In the past few decades a considerable amount of research has appeared that has enriched our understanding of Spanish medieval history. On the basis of this new knowledge, a growing number of regional studies have been published, and this volume represents another example of the genre. The region under study is Andalucía, that is to say, the old kingdoms of Seville, Córdoba, and Jaén that were incorporated into Castile in the thirteenth century. Because the exploration, conquest, and colonization of the New World were launched from Andalucía and because between one-third and one-half of the Spaniards who emigrated to America in the sixteenth century came from this region, many of them from Seville and its hinterland, it is not surprising that the institutions and culture formed in Andalucía in the last centuries of the Middle Ages played such an important role in shaping the New World.

This volume is a work of synthesis and interpretation based on the author’s own previous research and the contributions of a host of other historians over the last decades, as witnessed by the approximately four hundred publications included in the bibliography. The author, a noted Spanish medievalist, aims to show why Andalucía was so well prepared for overseas expansion at the end of the fifteenth century. To accomplish this, he has written an in-depth account of the region’s contemporary society and economy and its political and religious structures. In his analysis he stresses the theme of the region’s continuity with its immediate past as well as its future role in the transatlantic enterprise.

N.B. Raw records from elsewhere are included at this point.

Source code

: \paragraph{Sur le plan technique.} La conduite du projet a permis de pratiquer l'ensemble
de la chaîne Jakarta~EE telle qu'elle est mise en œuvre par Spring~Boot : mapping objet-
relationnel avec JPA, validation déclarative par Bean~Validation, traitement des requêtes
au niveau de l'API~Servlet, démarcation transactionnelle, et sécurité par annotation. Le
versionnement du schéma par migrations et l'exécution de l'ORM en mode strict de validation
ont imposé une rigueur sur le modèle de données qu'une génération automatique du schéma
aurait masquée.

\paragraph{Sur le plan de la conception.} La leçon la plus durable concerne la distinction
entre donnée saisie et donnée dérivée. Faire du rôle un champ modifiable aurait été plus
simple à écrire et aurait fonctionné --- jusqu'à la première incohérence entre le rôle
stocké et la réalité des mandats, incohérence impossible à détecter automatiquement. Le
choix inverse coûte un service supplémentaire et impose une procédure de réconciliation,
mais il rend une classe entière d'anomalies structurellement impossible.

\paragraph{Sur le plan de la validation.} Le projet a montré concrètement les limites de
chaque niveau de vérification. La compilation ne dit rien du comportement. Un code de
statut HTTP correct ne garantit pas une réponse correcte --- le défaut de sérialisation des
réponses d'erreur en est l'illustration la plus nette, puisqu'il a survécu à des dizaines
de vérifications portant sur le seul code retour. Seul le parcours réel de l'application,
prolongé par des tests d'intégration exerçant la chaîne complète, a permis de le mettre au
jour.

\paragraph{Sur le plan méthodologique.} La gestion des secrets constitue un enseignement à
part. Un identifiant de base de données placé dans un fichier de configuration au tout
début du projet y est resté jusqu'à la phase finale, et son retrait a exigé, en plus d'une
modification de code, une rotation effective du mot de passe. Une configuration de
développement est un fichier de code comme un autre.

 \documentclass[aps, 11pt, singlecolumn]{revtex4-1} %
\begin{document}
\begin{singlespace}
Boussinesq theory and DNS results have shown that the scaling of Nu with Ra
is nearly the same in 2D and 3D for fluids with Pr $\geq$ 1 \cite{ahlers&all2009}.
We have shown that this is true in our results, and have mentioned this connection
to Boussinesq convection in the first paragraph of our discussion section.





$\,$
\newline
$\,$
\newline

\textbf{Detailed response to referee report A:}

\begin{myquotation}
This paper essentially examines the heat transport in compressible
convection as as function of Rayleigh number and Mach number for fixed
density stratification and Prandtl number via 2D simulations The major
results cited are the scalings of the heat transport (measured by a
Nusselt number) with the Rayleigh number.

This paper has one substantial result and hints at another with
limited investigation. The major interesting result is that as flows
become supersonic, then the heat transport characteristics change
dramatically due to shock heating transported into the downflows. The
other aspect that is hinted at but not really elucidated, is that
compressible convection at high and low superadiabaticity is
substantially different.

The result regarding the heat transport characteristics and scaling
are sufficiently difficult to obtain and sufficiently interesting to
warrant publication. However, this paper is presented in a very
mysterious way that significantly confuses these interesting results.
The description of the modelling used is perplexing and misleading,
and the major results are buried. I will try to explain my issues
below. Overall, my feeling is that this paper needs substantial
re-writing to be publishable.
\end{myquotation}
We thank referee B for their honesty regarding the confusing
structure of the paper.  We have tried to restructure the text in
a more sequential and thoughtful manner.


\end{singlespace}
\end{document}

The book is divided into three parts. The first deals with demography and economic conditions, the second with culture and society, and the third with political organization. A final chapter concerns the conquest of Granada and the incorporation of the Canary Islands. The conquest and colonization of the Canaries is viewed as both the continuation and extension of forms and practices used in the Middle Ages, and the creation of new methods and practices that would emerge in the conquest of America. This volume is a tour de force that provides a provocative survey of the world of Andalucía at the end of the Middle Ages. It can be read with profit by those interested in Spain as well as Latin America.